La carretera había sido cortada al tráfico y solo quedaba un cuerpo rodeado por el equipo de la policía científica. La calle se llenó de gente que parecía salir como hormigas en busca de alimento. Efectivos de la policía local y de la nacional desarrollaban su trabajo en medio de una marabunta hambrienta por conocer los detalles de lo sucedido.

El tiempo que transcurrió desde la visión caótica que tuve al salir de la UVI móvil hasta que contacté con Antonio García fue como un descenso a los infiernos.

El miedo a que se confirmasen mis peores augurios derivó en un cuadro de ansiedad que me oprimía como si un camión se hubiese estrellado contra mi pecho. El gesto pétreo de la chica de ojos azules delató con rapidez la nueva crisis que estaba a punto de sufrir. De no ser por su veloz intervención, me hubiera dado de bruces contra el adoquinado una vez más. En esta ocasión, se acercó con un semblante más conciliador y, sujetándome por las axilas, me ayudó a sentarme en el acerado con la espalda apoyada en la pared. Al cabo de unos minutos, ella y su compañero me trasladaron a casa de mi hermana. No era prudente quedarme solo.

Eran casi las cinco de la mañana cuando llamé al portero automático del piso.
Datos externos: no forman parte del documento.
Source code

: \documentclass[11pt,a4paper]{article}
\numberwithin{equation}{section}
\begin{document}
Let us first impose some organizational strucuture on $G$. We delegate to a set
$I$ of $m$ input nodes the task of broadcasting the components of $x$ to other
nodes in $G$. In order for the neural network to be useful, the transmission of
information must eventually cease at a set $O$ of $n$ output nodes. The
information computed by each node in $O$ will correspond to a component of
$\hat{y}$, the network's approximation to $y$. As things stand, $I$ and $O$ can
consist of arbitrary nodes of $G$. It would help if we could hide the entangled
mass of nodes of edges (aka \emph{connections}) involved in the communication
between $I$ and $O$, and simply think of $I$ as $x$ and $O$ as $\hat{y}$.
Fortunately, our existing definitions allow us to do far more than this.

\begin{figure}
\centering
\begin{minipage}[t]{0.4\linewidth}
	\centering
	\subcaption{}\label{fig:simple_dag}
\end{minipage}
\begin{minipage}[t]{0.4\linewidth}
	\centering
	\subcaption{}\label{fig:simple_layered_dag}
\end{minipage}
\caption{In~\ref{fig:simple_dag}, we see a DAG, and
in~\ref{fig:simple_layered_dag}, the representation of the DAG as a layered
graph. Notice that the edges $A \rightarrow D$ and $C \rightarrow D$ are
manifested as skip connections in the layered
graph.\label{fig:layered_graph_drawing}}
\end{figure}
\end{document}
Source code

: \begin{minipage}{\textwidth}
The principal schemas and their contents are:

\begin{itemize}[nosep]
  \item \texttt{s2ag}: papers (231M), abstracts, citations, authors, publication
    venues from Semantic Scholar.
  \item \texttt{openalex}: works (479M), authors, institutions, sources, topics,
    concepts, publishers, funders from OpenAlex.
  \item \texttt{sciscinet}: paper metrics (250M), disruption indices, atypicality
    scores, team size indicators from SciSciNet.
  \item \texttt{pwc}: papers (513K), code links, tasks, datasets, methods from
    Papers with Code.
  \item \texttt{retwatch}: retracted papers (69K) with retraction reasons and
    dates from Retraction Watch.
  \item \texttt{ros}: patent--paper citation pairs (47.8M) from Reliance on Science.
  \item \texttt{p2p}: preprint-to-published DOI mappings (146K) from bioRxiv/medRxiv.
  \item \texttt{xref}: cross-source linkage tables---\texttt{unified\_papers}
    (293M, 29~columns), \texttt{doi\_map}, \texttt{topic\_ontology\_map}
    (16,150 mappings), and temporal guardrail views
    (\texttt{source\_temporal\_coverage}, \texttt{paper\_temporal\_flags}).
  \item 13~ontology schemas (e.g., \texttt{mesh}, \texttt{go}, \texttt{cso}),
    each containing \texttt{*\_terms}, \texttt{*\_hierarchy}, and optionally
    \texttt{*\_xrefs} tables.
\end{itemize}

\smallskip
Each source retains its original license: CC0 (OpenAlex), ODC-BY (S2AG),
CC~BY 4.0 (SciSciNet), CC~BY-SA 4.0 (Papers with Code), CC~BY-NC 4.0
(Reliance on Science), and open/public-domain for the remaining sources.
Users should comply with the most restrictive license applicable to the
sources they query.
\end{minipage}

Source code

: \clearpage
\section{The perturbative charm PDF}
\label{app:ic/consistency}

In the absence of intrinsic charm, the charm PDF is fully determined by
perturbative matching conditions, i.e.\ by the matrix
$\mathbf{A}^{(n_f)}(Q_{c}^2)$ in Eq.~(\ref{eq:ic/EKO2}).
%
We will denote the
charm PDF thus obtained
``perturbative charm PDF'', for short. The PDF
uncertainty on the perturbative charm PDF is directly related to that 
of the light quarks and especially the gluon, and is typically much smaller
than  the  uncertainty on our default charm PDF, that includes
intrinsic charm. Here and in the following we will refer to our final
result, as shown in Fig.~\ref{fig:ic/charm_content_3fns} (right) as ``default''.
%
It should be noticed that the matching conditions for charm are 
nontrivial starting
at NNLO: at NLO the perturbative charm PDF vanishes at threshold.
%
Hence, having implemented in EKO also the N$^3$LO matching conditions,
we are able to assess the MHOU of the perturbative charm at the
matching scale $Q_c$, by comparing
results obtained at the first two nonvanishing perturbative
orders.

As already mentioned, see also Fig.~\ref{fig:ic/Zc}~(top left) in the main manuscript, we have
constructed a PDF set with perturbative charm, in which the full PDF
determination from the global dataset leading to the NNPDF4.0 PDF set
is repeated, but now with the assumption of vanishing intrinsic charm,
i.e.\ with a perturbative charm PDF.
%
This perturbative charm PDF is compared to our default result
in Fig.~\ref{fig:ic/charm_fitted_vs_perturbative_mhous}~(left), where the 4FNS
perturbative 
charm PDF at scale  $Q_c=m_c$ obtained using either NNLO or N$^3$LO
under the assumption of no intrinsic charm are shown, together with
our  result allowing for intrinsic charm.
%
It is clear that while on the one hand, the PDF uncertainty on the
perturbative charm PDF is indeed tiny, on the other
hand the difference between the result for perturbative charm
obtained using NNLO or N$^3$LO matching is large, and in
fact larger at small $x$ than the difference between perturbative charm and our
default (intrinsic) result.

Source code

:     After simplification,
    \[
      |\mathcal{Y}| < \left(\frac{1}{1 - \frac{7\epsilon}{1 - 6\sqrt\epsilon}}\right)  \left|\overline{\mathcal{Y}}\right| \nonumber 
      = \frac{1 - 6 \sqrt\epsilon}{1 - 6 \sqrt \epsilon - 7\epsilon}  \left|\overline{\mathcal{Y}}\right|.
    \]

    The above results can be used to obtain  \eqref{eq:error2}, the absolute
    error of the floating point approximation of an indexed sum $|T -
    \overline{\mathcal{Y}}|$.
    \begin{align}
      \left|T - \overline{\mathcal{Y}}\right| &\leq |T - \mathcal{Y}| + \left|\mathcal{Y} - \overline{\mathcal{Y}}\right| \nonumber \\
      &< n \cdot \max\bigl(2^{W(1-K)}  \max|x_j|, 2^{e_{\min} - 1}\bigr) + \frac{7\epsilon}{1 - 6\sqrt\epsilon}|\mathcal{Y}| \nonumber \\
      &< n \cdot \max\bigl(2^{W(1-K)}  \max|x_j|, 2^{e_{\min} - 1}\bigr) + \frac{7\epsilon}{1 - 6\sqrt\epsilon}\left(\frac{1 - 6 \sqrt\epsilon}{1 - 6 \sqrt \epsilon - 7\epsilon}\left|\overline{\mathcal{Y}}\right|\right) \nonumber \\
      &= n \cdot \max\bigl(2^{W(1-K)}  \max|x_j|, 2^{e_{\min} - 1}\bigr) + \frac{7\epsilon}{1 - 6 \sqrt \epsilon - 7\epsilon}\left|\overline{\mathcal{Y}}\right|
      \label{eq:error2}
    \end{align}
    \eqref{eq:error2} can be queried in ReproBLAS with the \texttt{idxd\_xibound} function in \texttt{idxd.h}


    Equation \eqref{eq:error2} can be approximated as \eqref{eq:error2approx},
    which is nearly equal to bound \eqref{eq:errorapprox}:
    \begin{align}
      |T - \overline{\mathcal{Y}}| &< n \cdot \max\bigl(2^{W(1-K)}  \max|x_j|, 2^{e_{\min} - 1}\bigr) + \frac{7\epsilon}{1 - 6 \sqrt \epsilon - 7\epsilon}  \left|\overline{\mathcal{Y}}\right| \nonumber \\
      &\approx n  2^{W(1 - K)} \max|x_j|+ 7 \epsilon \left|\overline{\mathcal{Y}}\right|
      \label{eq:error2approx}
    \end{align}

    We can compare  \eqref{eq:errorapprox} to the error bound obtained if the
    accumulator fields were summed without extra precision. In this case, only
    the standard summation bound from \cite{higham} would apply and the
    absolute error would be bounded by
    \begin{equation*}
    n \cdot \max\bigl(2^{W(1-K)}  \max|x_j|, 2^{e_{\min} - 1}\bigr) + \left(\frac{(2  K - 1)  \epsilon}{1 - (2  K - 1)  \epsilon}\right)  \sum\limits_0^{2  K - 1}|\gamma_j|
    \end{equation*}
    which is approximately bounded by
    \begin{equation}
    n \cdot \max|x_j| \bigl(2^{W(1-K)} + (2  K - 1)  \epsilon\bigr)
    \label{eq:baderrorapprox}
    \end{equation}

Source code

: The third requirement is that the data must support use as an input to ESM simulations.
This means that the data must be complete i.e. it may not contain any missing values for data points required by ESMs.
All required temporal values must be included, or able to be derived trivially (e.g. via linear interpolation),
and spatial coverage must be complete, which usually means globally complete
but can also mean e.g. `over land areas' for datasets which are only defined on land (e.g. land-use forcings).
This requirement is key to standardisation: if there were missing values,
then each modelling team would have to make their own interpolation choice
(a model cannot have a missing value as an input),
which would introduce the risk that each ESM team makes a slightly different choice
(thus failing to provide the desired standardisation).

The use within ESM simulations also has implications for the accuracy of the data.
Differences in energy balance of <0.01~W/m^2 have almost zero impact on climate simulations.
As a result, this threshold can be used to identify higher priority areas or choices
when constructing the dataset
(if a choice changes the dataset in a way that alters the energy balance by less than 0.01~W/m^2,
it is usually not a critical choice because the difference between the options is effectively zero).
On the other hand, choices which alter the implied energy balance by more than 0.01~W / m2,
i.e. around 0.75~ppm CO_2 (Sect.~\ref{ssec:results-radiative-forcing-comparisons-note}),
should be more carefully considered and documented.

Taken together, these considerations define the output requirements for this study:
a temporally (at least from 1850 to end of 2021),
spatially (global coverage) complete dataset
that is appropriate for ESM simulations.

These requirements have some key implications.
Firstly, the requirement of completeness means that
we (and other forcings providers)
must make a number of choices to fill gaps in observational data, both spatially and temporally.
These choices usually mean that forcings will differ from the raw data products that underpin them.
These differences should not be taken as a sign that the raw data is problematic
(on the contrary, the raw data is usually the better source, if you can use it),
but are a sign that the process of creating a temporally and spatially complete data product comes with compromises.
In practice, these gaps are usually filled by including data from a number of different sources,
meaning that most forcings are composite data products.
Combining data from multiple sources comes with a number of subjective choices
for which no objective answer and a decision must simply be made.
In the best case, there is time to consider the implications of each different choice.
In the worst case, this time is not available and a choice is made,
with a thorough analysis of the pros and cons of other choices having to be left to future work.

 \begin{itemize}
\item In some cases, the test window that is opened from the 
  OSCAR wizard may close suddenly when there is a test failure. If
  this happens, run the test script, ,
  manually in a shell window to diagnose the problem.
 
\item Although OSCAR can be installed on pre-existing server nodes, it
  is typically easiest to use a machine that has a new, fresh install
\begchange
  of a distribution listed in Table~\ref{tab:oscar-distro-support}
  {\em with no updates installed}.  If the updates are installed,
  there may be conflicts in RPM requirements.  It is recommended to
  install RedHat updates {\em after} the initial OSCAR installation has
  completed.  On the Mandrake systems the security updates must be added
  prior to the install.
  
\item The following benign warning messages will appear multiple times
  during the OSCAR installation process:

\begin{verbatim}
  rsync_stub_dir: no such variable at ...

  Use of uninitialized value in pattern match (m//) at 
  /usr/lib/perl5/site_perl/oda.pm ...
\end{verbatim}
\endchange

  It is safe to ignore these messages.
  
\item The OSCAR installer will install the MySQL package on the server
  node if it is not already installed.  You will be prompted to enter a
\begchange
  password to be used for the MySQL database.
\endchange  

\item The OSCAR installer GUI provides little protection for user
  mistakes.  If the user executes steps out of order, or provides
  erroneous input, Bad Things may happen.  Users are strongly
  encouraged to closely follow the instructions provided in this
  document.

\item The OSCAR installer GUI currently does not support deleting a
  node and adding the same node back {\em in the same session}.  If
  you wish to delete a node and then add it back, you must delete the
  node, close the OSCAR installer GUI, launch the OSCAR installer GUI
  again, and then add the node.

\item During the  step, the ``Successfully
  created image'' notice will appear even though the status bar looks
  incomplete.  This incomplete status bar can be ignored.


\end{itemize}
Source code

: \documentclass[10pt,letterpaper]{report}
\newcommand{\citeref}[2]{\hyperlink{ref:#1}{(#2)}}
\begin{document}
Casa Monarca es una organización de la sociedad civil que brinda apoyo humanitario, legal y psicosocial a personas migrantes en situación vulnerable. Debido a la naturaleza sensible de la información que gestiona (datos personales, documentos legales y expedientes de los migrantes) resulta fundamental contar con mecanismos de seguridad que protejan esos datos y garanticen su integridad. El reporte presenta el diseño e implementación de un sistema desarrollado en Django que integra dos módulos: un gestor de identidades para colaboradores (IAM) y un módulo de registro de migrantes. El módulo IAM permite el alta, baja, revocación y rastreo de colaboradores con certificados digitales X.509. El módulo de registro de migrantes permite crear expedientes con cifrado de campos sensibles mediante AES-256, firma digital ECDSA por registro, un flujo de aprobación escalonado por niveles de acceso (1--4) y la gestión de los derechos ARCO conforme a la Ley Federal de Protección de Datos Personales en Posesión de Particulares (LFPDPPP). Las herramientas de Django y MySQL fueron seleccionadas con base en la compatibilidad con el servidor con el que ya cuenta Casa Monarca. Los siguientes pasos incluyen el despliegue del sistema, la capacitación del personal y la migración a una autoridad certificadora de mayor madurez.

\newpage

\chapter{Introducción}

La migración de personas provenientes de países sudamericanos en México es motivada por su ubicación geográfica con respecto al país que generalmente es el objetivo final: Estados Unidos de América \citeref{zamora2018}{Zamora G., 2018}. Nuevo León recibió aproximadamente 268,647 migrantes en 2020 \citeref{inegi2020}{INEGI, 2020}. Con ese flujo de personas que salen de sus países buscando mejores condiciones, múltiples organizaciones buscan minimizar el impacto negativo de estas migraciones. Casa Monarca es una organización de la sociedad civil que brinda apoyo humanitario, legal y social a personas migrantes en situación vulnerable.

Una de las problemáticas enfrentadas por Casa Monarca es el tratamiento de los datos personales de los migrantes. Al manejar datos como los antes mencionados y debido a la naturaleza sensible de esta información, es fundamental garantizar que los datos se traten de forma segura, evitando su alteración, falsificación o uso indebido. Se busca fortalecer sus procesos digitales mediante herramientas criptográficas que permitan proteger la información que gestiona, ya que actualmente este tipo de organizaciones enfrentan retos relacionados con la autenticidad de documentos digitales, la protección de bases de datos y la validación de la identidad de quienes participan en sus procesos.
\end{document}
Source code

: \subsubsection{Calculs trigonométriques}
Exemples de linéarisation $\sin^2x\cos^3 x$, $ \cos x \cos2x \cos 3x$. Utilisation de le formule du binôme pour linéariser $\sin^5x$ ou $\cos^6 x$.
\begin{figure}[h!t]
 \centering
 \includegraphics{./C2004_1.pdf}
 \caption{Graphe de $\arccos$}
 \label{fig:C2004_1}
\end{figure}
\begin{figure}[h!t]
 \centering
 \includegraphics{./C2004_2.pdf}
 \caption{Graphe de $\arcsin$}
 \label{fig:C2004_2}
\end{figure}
Mi hermana se asustó tanto al escuchar mi voz que casi le da un infarto. Le di una versión adulterada con la mayor brevedad de la que fui capaz y llamé de inmediato al comisario de policía.

—Relájate. Lo tenemos todo bajo control —Antonio no dejó que llegase a preguntarle.

Esperaba mi llamada. Le faltaba conocer mi versión de los hechos. No pude aportarle un solo detalle. No vi nada. Me comprendió y me emplazó a descansar. Luego, se excusó aludiendo a una reunión inminente.

—Rafa está fuera de peligro. Intenta descansar de una u otra manera. Mañana hablaremos con más calma —fueron sus últimas palabras.

Eran tres las personas que iban conmigo: Iris, Berta y Rafa. Al salir, vi dos cuerpos tendidos en el suelo. Cuando recobré el conocimiento, solo quedaba el cadáver de Berta. Antonio García intentó tranquilizarme, diciéndome que Rafa estaba fuera de peligro, que tratara de descansar por todos los medios a mi alcance. No entendía nada. Con ese galimatías, el consejo del comisario me pareció fantasmagórico.

La única salida que encontré fue atiborrarme de diazepam. Nunca antes había tomado ese tipo de pastillas, que me parecen pequeñas dosis de muerte. Una vez que empiezas con ellas, el sueño deja de serlo para convertirse en olvido y desbarajuste. Aun así, tomé dos comprimidos del bote que mi hermana guardaba en el cajón de los medicamentos y maldije a Iris y a Berta, a Wagner Soto, a Teo Areces y a todos sus asociados, a Abdel Samal, a Kadar Adsuar y a sus fanáticos esbirros. No recuerdo si también a Antonio García por dejarme en ese estado de desasosiego antes de caer drogado en un sueño profundo.